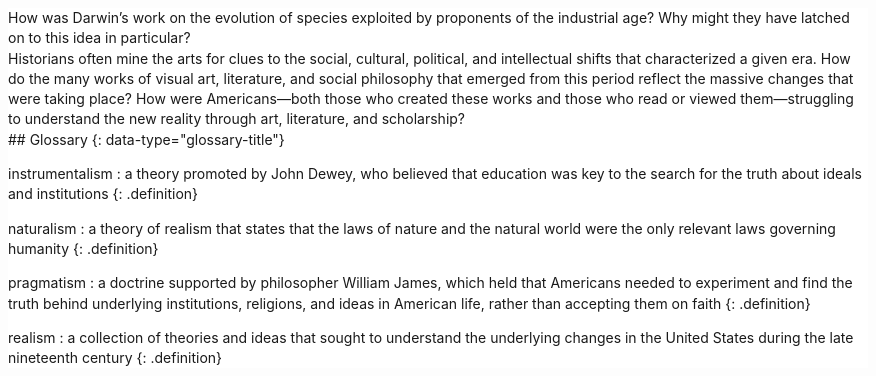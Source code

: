 </div>
</div>

<div data-type="exercise" class="exercise">
<div data-type="problem" class="problem" markdown="1">
How was Darwin’s work on the evolution of species exploited by proponents of the industrial age? Why might they have latched on to this idea in particular?

</div>
</div>

<div data-type="exercise" class="exercise">
<div data-type="problem" class="problem" markdown="1">
Historians often mine the arts for clues to the social, cultural, political, and intellectual shifts that characterized a given era. How do the many works of visual art, literature, and social philosophy that emerged from this period reflect the massive changes that were taking place? How were Americans—both those who created these works and those who read or viewed them—struggling to understand the new reality through art, literature, and scholarship?

</div>
</div>

<div data-type="glossary" markdown="1">
## Glossary
{: data-type="glossary-title"}

instrumentalism
: a theory promoted by John Dewey, who believed that education was key to the search for the truth about ideals and institutions
{: .definition}

naturalism
: a theory of realism that states that the laws of nature and the natural world were the only relevant laws governing humanity
{: .definition}

pragmatism
: a doctrine supported by philosopher William James, which held that Americans needed to experiment and find the truth behind underlying institutions, religions, and ideas in American life, rather than accepting them on faith
{: .definition}

realism
: a collection of theories and ideas that sought to understand the underlying changes in the United States during the late nineteenth century
{: .definition}

</div>



[1]: http://openstaxcollege.org/l/twain1
[2]: http://openstaxcollege.org/l/katechopin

++++++++++

> TASK DESCRIPTION: Copy out each record word for word and omit any pictures.

> RESPONSE BOX:
Source code

: </div>
</div>

<div data-type="exercise" class="exercise">
<div data-type="problem" class="problem" markdown="1">
How was Darwin’s work on the evolution of species exploited by proponents of the industrial age? Why might they have latched on to this idea in particular?

</div>
</div>

<div data-type="exercise" class="exercise">
<div data-type="problem" class="problem" markdown="1">
Historians often mine the arts for clues to the social, cultural, political, and intellectual shifts that characterized a given era. How do the many works of visual art, literature, and social philosophy that emerged from this period reflect the massive changes that were taking place? How were Americans—both those who created these works and those who read or viewed them—struggling to understand the new reality through art, literature, and scholarship?

</div>
</div>

<div data-type="glossary" markdown="1">
## Glossary
{: data-type="glossary-title"}

instrumentalism
: a theory promoted by John Dewey, who believed that education was key to the search for the truth about ideals and institutions
{: .definition}

naturalism
: a theory of realism that states that the laws of nature and the natural world were the only relevant laws governing humanity
{: .definition}

pragmatism
: a doctrine supported by philosopher William James, which held that Americans needed to experiment and find the truth behind underlying institutions, religions, and ideas in American life, rather than accepting them on faith
{: .definition}

realism
: a collection of theories and ideas that sought to understand the underlying changes in the United States during the late nineteenth century
{: .definition}

</div>



[1]: http://openstaxcollege.org/l/twain1
[2]: http://openstaxcollege.org/l/katechopin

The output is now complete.